* What to work on *
Locate every line in the records below that holds the word "simulator" and return each one.

[Stored data entries]
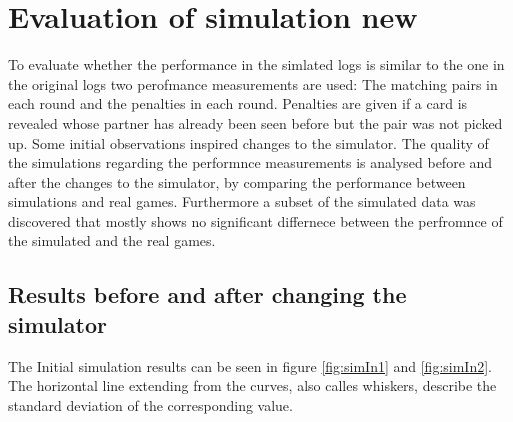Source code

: \section{Evaluation of simulation new}
To evaluate whether the performance in the simlated logs is similar to the one in the original logs two perofmance measurements are used: The matching pairs in each round and the penalties in each round. Penalties are given if a card is revealed whose partner has already been seen before but the pair was not picked up. Some initial observations inspired changes to the simulator. The quality of the simulations regarding the performnce measurements is analysed before and after the changes to the simulator, by comparing the performance between simulations and real games. Furthermore a subset of the simulated data was discovered that mostly shows no significant differnece between the perfromnce of the simulated and the real games.

\subsection{Results before and after changing the simulator}
The Initial simulation results can be seen in figure \ref{fig:simIn1} and \ref{fig:simIn2}. The horizontal line extending from the curves, also calles whiskers, describe the standard deviation of the corresponding value.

* Answer space *
To evaluate whether the performance in the simlated logs is similar to the one in the original logs two perofmance measurements are used: The matching pairs in each round and the penalties in each round. Penalties are given if a card is revealed whose partner has already been seen before but the pair was not picked up. Some initial observations inspired changes to the simulator. The quality of the simulations regarding the performnce measurements is analysed before and after the changes to the simulator, by comparing the performance between simulations and real games. Furthermore a subset of the simulated data was discovered that mostly shows no significant differnece between the perfromnce of the simulated and the real games.
\subsection{Results before and after changing the simulator}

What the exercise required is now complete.